Está provado: não foi a Princesa Isabel a verdadeira redentora. A História, sempre implacável nos rastros que deixa pelas cavernas, nos escritos e nos fósseis, agora confirma: ela assinou contrariada a abolição porque nada mais justificava a existência de uma monarquia isolada em meio a tantas republicas pela América. E manter a escravidão em meio aos ventos de liberdade, fraternidade e igualdade que dominavam o mundo.

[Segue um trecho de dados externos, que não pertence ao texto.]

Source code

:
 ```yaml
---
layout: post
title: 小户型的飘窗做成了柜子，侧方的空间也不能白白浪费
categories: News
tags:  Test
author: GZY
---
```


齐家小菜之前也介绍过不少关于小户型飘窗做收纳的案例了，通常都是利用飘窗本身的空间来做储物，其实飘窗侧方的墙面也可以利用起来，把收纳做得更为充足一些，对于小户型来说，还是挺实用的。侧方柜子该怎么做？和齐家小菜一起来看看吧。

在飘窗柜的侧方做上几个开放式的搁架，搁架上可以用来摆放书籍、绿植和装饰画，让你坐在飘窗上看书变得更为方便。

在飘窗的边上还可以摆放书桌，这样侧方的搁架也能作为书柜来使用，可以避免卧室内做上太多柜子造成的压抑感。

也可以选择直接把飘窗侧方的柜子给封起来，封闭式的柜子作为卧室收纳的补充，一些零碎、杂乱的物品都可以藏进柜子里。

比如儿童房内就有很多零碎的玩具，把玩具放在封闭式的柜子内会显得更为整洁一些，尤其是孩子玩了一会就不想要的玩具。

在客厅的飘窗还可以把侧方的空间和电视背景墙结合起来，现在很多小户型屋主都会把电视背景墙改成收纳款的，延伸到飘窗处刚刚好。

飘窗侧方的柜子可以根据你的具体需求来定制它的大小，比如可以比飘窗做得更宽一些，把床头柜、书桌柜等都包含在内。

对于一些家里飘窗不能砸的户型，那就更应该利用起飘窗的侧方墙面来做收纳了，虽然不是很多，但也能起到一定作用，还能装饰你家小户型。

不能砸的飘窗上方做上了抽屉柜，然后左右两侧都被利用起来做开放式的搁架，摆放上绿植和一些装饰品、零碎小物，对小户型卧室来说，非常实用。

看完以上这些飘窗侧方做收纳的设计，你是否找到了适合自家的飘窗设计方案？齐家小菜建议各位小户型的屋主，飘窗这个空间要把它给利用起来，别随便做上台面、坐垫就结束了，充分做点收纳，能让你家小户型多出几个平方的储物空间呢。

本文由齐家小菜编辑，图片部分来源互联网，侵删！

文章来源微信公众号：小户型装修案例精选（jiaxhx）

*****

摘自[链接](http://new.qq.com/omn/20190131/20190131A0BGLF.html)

Com a contratação de Vinícius Junior pelo mais rico clube de futebol do mundo, realizando de jatinho, na primeira classe, a viagem de volta que seus ancestrais fizeram em navios negreiros, está mais que provado: a redentora, quem libertou mesmo a escravidão no Brasil, foi uma bola de futebol.

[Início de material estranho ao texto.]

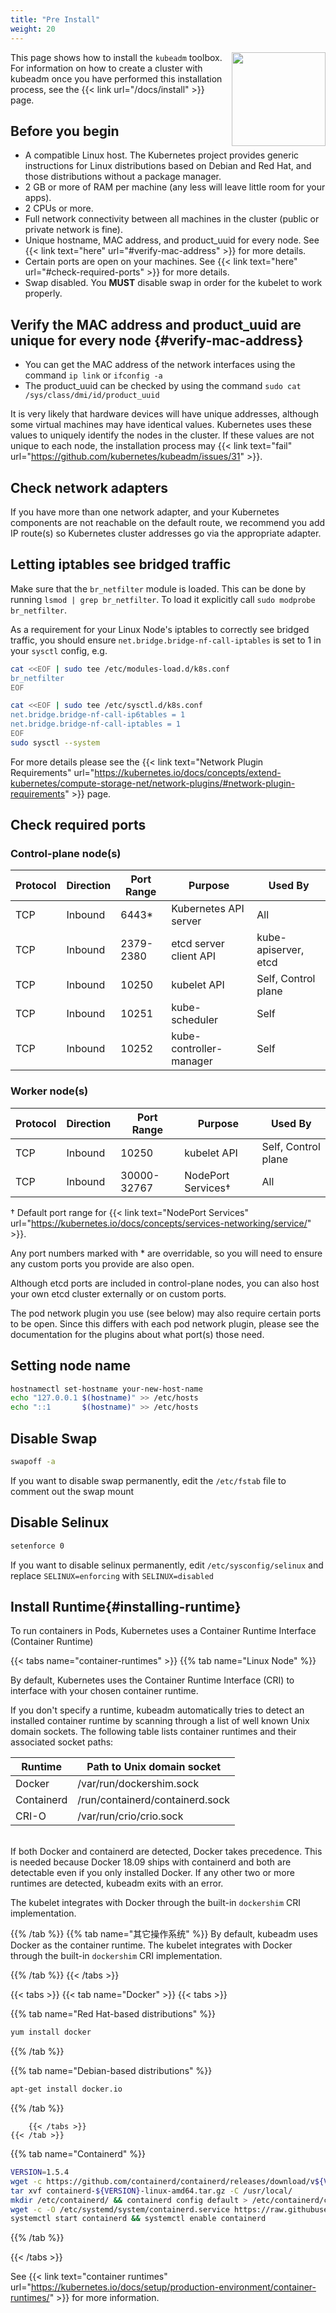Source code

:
```yaml
---
title: "Pre Install"
weight: 20
---
```


<img src="https://raw.githubusercontent.com/kubernetes/kubeadm/master/logos/stacked/color/kubeadm-stacked-color.png" align="right" width="150px">This page shows how to install the `kubeadm` toolbox.
For information on how to create a cluster with kubeadm once you have performed this installation process, see the {{< link url="/docs/install" >}} page.

## Before you begin

* A compatible Linux host. The Kubernetes project provides generic instructions for Linux distributions based on Debian and Red Hat, and those distributions without a package manager.
* 2 GB or more of RAM per machine (any less will leave little room for your apps).
* 2 CPUs or more.
* Full network connectivity between all machines in the cluster (public or private network is fine).
* Unique hostname, MAC address, and product_uuid for every node. See {{< link text="here" url="#verify-mac-address" >}} for more details.
* Certain ports are open on your machines. See {{< link text="here" url="#check-required-ports" >}} for more details.
* Swap disabled. You **MUST** disable swap in order for the kubelet to work properly.

## Verify the MAC address and product_uuid are unique for every node {#verify-mac-address}

* You can get the MAC address of the network interfaces using the command `ip link` or `ifconfig -a`
* The product_uuid can be checked by using the command `sudo cat /sys/class/dmi/id/product_uuid`

It is very likely that hardware devices will have unique addresses, although some virtual machines may have
identical values. Kubernetes uses these values to uniquely identify the nodes in the cluster.
If these values are not unique to each node, the installation process
may {{< link text="fail" url="https://github.com/kubernetes/kubeadm/issues/31" >}}.

## Check network adapters

If you have more than one network adapter, and your Kubernetes components are not reachable on the default
route, we recommend you add IP route(s) so Kubernetes cluster addresses go via the appropriate adapter.

## Letting iptables see bridged traffic

Make sure that the `br_netfilter` module is loaded. This can be done by running `lsmod | grep br_netfilter`. To load it explicitly call `sudo modprobe br_netfilter`.

As a requirement for your Linux Node's iptables to correctly see bridged traffic, you should ensure `net.bridge.bridge-nf-call-iptables` is set to 1 in your `sysctl` config, e.g.

```bash
cat <<EOF | sudo tee /etc/modules-load.d/k8s.conf
br_netfilter
EOF

cat <<EOF | sudo tee /etc/sysctl.d/k8s.conf
net.bridge.bridge-nf-call-ip6tables = 1
net.bridge.bridge-nf-call-iptables = 1
EOF
sudo sysctl --system
```

For more details please see the {{< link text="Network Plugin Requirements" url="https://kubernetes.io/docs/concepts/extend-kubernetes/compute-storage-net/network-plugins/#network-plugin-requirements" >}} page.

## Check required ports

### Control-plane node(s)

| Protocol | Direction | Port Range | Purpose                 | Used By              |
| -------- | --------- | ---------- | ----------------------- | -------------------- |
| TCP      | Inbound   | 6443\*     | Kubernetes API server   | All                  |
| TCP      | Inbound   | 2379-2380  | etcd server client API  | kube-apiserver, etcd |
| TCP      | Inbound   | 10250      | kubelet API             | Self, Control plane  |
| TCP      | Inbound   | 10251      | kube-scheduler          | Self                 |
| TCP      | Inbound   | 10252      | kube-controller-manager | Self                 |

### Worker node(s)

| Protocol | Direction | Port Range  | Purpose            | Used By             |
| -------- | --------- | ----------- | ------------------ | ------------------- |
| TCP      | Inbound   | 10250       | kubelet API        | Self, Control plane |
| TCP      | Inbound   | 30000-32767 | NodePort Services† | All                 |

† Default port range for {{< link text="NodePort Services" url="https://kubernetes.io/docs/concepts/services-networking/service/" >}}.

Any port numbers marked with * are overridable, so you will need to ensure any
custom ports you provide are also open.

Although etcd ports are included in control-plane nodes, you can also host your own
etcd cluster externally or on custom ports.

The pod network plugin you use (see below) may also require certain ports to be
open. Since this differs with each pod network plugin, please see the
documentation for the plugins about what port(s) those need.

## Setting node name

``` bash
hostnamectl set-hostname your-new-host-name
echo "127.0.0.1 $(hostname)" >> /etc/hosts
echo "::1       $(hostname)" >> /etc/hosts
```

## Disable Swap

``` bash
swapoff -a
```

If you want to disable swap permanently, edit the `/etc/fstab` file to comment out the swap mount

## Disable Selinux

``` bash
setenforce 0
```

If you want to disable selinux permanently, edit `/etc/sysconfig/selinux` and replace `SELINUX=enforcing` with `SELINUX=disabled`

## Install Runtime{#installing-runtime}

To run containers in Pods, Kubernetes uses a
Container Runtime Interface (Container Runtime)

{{< tabs name="container-runtimes" >}}
{{% tab name="Linux Node" %}}

By default, Kubernetes uses the Container Runtime Interface (CRI)
to interface with your chosen container runtime.

If you don't specify a runtime, kubeadm automatically tries to detect an installed container runtime by scanning through a list of well known Unix domain sockets. The following table lists container runtimes and their associated socket paths:

| Runtime    | Path to Unix domain socket      |
| ---------- | ------------------------------- |
| Docker     | /var/run/dockershim.sock        |
| Containerd | /run/containerd/containerd.sock |
| CRI-O      | /var/run/crio/crio.sock         |


<br/>
If both Docker and containerd are detected, Docker takes precedence. This is needed because Docker 18.09 ships with containerd and both are detectable even if you only installed Docker. If any other two or more runtimes are detected, kubeadm exits with an error.

The kubelet integrates with Docker through the built-in `dockershim` CRI implementation.


{{% /tab %}}
{{% tab name="其它操作系统" %}}
By default, kubeadm uses Docker as the container runtime.
The kubelet integrates with Docker through the built-in `dockershim` CRI implementation.

{{% /tab %}}
{{< /tabs >}}


{{< tabs >}}
    {{< tab name="Docker" >}}
        {{< tabs >}}

{{% tab name="Red Hat-based distributions" %}}
``` bash
yum install docker
```
{{% /tab %}}


{{% tab name="Debian-based distributions" %}}
``` bash
apt-get install docker.io
```
{{% /tab %}}

        {{< /tabs >}}
    {{< /tab >}}

{{% tab name="Containerd" %}}
``` bash
VERSION=1.5.4
wget -c https://github.com/containerd/containerd/releases/download/v${VERSION}/containerd-${VERSION}-linux-amd64.tar.gz
tar xvf containerd-${VERSION}-linux-amd64.tar.gz -C /usr/local/
mkdir /etc/containerd/ && containerd config default > /etc/containerd/config.toml
wget -c -O /etc/systemd/system/containerd.service https://raw.githubusercontent.com/containerd/containerd/main/containerd.service
systemctl start containerd && systemctl enable containerd
```
{{% /tab %}}

{{< /tabs >}}

See {{< link text="container runtimes" url="https://kubernetes.io/docs/setup/production-environment/container-runtimes/" >}}
for more information.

Foi a Inglaterra que impôs ao Brasil o fim do tráfico negreiro, em 1807, e como D. Pedro I não cumpriu o acordo, em 1845 o Parlamento inglês promulgou uma lei, A Bill Aberdeen, que lhes conferia o direito de busca e apreensão de embarcações suspeitas de transportar africanos escravizados por aqui. Apesar deste esforço, pouca coisa adiantou. A escravidão se enraizou de tal forma no Brasil que costumes e palavras ficaram por elas marcados. Se a casa-grande delimitava a fronteira entre a área social e a de serviços, a mesma arquitetura simbólica permaneceria presente nas casas e edifícios onde elevador de serviço não é só para carga, mas também para os empregados que guardam a marca do passado africano na cor. Como ultimo recurso, os ingleses enviaram para cá um emissário, Charles Miller, e um instrumento de liberdade na bagagem que nem o mais racista dos fiscais alfandegários percebeu: uma bola de futebol.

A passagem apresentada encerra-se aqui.